Brief
Only lines containing "description" belong in the answer, each copied from the entries below.

Records provided
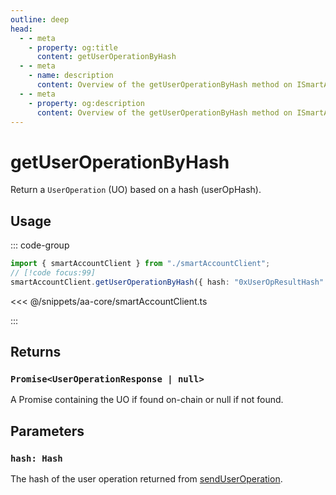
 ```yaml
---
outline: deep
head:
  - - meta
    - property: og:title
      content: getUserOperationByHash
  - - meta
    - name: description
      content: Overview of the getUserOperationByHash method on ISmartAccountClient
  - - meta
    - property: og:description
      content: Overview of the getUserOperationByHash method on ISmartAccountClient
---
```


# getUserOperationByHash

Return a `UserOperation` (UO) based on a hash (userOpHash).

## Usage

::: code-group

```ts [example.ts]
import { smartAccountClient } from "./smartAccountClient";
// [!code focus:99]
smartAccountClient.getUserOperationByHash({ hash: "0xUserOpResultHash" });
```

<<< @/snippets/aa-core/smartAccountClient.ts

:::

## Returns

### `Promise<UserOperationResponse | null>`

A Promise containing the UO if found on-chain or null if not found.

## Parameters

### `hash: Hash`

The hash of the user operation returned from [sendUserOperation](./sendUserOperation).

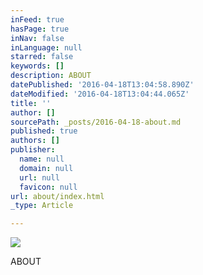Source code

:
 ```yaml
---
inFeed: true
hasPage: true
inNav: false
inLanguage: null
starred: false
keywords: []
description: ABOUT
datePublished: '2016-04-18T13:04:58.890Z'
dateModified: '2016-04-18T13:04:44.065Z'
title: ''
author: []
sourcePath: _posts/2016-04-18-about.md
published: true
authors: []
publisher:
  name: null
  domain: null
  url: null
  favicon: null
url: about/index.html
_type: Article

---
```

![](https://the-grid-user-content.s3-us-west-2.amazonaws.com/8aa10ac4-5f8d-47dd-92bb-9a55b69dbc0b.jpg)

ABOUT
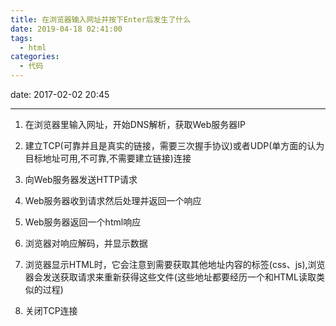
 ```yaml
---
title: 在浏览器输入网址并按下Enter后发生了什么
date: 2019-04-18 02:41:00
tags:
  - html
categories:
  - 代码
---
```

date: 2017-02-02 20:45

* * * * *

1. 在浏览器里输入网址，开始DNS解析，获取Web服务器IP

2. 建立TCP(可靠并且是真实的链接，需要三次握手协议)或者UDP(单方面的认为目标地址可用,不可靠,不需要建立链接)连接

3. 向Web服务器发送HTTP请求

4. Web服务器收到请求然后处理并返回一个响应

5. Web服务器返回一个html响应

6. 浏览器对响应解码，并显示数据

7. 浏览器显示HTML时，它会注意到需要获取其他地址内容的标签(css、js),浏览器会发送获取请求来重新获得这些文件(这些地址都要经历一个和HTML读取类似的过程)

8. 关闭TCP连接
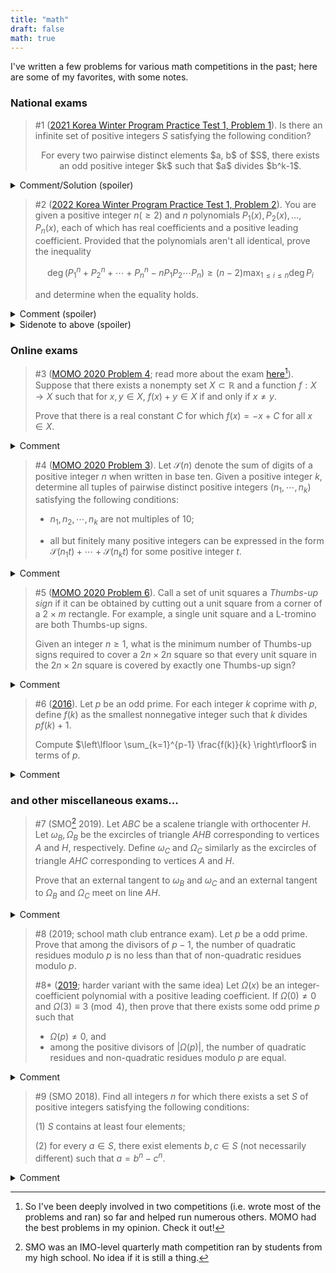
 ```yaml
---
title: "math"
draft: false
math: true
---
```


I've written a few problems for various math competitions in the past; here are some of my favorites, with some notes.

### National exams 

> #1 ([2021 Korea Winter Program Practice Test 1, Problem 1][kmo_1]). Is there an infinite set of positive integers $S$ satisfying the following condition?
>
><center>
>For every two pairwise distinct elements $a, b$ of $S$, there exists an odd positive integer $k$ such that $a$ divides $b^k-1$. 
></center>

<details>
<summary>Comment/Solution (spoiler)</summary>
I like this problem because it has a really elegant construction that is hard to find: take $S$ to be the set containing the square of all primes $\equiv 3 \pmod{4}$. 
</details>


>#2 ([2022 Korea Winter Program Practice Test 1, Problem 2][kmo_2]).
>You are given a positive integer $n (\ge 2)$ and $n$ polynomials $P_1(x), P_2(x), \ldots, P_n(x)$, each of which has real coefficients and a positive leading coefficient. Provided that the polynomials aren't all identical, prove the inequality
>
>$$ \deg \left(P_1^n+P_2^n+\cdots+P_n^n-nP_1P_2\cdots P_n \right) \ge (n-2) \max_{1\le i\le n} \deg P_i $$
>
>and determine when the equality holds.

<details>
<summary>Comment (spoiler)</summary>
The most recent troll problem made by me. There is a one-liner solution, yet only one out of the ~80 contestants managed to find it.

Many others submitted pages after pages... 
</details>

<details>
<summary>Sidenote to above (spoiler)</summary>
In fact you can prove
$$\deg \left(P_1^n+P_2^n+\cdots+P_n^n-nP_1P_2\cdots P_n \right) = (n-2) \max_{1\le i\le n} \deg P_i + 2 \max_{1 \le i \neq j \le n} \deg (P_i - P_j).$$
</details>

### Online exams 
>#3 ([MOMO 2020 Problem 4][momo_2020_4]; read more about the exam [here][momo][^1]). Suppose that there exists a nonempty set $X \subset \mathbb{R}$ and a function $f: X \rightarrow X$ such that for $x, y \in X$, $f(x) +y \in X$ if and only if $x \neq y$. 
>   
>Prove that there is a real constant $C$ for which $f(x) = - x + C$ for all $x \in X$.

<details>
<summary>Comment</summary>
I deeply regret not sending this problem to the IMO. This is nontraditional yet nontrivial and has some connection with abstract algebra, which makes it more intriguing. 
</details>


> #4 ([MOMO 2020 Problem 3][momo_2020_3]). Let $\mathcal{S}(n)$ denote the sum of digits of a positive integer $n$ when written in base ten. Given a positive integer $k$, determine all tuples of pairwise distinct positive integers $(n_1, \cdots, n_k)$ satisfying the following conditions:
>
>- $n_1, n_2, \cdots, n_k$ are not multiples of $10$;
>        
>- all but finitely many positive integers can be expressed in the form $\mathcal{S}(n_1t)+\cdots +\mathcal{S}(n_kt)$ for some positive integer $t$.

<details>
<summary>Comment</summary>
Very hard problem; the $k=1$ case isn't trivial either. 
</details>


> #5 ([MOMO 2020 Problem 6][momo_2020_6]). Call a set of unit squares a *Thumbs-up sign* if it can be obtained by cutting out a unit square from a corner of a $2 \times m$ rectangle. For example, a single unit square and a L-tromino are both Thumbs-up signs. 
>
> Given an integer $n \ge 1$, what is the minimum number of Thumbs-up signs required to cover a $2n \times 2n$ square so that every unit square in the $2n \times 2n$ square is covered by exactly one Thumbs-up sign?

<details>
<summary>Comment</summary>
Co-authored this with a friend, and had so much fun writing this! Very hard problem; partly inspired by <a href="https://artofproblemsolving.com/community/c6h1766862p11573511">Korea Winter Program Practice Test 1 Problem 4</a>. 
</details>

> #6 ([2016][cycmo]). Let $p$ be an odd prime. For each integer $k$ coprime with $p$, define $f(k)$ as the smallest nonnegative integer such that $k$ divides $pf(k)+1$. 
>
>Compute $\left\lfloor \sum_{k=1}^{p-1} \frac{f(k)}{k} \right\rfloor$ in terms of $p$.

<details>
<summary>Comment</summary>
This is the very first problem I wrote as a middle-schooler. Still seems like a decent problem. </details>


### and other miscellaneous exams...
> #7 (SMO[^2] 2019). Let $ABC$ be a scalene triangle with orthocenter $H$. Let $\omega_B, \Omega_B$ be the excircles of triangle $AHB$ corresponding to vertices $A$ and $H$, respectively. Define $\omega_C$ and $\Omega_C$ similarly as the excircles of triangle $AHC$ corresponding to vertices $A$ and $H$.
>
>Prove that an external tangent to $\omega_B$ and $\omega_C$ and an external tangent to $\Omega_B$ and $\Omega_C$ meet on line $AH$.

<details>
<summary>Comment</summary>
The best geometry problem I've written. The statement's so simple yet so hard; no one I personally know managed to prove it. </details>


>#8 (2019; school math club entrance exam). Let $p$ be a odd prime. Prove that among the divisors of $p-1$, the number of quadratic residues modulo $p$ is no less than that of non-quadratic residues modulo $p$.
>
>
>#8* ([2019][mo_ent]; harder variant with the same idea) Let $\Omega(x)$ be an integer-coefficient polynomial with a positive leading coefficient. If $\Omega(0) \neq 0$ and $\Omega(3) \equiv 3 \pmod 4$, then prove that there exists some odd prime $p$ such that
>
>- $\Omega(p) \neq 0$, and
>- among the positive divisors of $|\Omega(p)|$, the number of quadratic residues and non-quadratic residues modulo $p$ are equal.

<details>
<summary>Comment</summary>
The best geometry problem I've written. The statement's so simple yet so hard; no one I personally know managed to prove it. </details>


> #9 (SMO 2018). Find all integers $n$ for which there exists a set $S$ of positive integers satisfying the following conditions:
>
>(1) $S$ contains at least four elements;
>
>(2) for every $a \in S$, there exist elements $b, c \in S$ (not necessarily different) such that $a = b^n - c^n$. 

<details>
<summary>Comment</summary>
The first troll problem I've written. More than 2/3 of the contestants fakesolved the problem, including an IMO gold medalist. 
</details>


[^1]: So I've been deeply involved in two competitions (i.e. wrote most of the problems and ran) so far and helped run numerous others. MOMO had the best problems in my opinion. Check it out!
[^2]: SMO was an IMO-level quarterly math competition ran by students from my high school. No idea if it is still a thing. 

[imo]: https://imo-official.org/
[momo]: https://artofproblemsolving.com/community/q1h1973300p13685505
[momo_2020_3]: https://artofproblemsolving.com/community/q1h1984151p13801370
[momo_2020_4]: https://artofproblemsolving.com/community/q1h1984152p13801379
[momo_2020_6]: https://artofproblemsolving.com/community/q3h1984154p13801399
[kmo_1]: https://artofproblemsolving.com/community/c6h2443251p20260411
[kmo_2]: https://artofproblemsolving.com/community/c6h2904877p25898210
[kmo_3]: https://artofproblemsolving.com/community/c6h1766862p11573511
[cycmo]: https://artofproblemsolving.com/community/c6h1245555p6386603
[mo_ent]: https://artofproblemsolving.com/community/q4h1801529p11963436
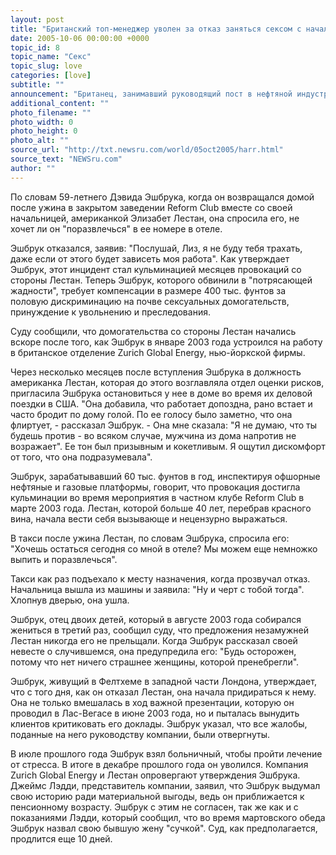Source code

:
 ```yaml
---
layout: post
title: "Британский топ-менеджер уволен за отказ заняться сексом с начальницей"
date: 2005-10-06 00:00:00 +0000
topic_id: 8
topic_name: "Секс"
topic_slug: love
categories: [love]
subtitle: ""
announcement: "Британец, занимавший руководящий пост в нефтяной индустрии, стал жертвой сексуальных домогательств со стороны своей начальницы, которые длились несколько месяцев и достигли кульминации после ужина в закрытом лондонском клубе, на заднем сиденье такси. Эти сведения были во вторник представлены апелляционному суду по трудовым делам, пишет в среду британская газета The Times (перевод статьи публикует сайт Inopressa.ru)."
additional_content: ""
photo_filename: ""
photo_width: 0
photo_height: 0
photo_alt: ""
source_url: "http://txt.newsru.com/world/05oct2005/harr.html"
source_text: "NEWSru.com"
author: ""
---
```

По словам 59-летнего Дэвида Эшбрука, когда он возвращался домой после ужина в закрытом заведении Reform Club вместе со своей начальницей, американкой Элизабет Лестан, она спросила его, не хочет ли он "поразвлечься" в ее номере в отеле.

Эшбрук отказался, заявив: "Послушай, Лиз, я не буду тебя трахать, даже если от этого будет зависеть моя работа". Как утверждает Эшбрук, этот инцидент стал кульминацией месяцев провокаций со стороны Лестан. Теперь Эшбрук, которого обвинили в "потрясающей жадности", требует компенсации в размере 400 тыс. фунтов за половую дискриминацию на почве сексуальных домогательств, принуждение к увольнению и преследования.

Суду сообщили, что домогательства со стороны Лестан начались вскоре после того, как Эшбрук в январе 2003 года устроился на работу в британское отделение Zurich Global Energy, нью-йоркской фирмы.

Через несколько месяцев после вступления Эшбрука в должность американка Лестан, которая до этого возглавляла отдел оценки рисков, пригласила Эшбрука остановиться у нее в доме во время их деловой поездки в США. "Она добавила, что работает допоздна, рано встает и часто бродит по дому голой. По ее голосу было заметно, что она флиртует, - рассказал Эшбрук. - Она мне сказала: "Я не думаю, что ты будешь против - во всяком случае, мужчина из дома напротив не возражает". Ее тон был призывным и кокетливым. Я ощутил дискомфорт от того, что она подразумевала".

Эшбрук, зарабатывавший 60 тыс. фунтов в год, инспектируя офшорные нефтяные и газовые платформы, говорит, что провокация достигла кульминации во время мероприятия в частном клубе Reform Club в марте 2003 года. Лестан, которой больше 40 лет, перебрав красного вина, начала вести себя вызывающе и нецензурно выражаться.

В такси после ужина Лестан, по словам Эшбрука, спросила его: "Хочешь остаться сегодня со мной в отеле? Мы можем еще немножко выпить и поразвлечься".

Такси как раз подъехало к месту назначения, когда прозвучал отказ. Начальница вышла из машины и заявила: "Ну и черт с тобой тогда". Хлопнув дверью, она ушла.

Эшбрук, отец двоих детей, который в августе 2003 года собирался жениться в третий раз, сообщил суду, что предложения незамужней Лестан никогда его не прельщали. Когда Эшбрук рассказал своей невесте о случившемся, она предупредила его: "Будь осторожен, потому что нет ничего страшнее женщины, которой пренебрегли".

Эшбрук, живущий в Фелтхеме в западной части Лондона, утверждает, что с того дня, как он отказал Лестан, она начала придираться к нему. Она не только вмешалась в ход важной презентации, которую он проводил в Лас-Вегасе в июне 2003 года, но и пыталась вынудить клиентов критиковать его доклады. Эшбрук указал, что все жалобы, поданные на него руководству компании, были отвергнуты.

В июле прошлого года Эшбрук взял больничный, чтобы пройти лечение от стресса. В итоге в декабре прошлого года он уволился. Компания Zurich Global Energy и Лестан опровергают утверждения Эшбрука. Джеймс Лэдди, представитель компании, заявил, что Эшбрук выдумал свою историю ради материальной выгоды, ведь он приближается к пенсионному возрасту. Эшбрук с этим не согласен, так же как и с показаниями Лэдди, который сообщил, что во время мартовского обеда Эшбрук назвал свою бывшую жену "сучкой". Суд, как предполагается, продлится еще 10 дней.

Solution
    - name: description
    - property: og:description
description: ABOUT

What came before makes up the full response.